I knew Pleasantville as the home of Reader’s Digest, but I didn’t know that it was also home to the Jacob Burns Film Center. Founder Steve Apkon has two buildings — one is a traditional theater complex while in the other he trained over 65,000 kids in storytelling and film.
I almost couldn’t wait for the train to get to Pleasantville, New York.
I knew Pleasantville as the home of Reader’s Digest, but I didn’t know that it was also home to one of America’s greatest theaters — the Jacob Burns Film Center. I was meeting Steve Apkon, the founder of this incredible organization. My friends Kathryn Davis and Diana Davis Spencer had told me for the last decade about a remarkable Harvard MBA. In midlife he had recreated himself as a film expert and an educator — something dear to me, as it mirrors my own experience in founding NFTE. His center had become nationally-renowned, and on his board sat Martin Scorsese and Steven Spielberg, among others. Being a film buff myself, I was fascinated. Here I was off on my adventure.

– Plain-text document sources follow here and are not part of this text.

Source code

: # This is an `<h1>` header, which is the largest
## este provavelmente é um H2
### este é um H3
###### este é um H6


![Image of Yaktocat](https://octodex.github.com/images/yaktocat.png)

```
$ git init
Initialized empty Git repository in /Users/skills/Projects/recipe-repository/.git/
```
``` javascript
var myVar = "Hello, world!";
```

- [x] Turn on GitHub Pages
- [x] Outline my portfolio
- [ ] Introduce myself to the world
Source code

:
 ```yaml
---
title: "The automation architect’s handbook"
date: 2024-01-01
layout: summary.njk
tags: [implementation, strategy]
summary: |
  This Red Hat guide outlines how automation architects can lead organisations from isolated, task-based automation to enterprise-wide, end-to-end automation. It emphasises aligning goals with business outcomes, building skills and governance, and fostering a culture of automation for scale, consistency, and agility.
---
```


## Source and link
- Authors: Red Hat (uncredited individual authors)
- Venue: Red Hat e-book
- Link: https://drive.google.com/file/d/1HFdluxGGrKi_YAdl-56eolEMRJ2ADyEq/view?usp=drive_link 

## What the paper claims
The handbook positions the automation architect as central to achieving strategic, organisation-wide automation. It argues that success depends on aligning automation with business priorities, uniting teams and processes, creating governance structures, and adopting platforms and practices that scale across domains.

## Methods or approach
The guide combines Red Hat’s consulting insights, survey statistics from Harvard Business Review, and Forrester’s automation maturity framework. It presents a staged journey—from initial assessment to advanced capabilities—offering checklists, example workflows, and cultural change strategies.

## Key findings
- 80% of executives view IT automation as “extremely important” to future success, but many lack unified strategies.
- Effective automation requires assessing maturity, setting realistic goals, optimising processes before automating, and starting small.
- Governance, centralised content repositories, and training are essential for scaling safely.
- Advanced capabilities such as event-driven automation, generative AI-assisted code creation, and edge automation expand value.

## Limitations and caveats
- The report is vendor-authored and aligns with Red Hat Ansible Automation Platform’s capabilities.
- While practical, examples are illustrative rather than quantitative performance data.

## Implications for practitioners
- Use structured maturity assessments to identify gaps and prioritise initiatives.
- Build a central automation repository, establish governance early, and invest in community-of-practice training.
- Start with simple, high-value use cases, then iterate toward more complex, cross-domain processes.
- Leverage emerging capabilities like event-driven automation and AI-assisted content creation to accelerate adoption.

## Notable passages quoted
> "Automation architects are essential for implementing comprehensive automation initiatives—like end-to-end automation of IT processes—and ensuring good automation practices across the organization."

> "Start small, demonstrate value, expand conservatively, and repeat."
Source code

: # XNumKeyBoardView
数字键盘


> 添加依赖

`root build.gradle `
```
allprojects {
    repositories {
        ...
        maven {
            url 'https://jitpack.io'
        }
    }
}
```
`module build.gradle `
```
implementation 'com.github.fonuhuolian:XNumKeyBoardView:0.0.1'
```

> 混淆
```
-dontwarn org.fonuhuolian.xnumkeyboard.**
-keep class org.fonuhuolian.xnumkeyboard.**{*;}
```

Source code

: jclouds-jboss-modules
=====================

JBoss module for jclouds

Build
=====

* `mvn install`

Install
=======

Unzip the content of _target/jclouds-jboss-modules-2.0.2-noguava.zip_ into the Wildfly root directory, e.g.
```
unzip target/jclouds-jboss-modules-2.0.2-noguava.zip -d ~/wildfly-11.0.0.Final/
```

Me and Steve Apkon at the center
He has two buildings — one is a traditional theater complex while in the other he trained over 65,000 kids in storytelling and film. His story was even more interesting. Raised in Framingham, his father was an engineer and his mother was a real estate agent. When he was growing up, his father was a fascinated by photography and he would take pictures of unique things — sometimes on Saturdays, he would capture objects at a junk yard. Steve then fell in love with the concept of visual imaging. After graduating Georgetown in ‘83 and Harvard Business School in ‘86 with many of my friends, his first job was in private equity with the legendary Odyssey. Then he went to work for Marty Wygod, and was instrumental in selling Medco. While he loved investment banking, he needed a life change.
In 1997, he and his wife moved the family to Israel and Steve entered into a conservative Yeshiva. On the first day of class, he had the realization that perhaps he had made a mistake when the Rabbi said, “We are going to study one book of the Talmud this year — on business law.” He was shocked when he saw all that he had given up and the distance he had come, just to study something he was trying to get away from. Within a week, he had changed his mind. He began to understand business on a much deeper level — that business was about love and helping people through voluntary transactions. He began to view markets in a more spiritual way.
He came back and decided that he wanted to be part of the educational community focused on digital imaging. He wanted to help tell stories through the theatre and to help educators and children to use imaging for their storytelling.
Bill Gordh, educator, teaching children about storytelling
As we shook hands, I knew I had found a friend. We had so many similarities — a love for film, a love for business, and a love for education. As we left, he gave me a copy of his book, The Age of the Image: Redefining Literacy in a World of Screens, which I read in two days. I learned how the next generation to master digital imaging will have huge advantages and low-income youth need to know this. I hope that every educator will read this book.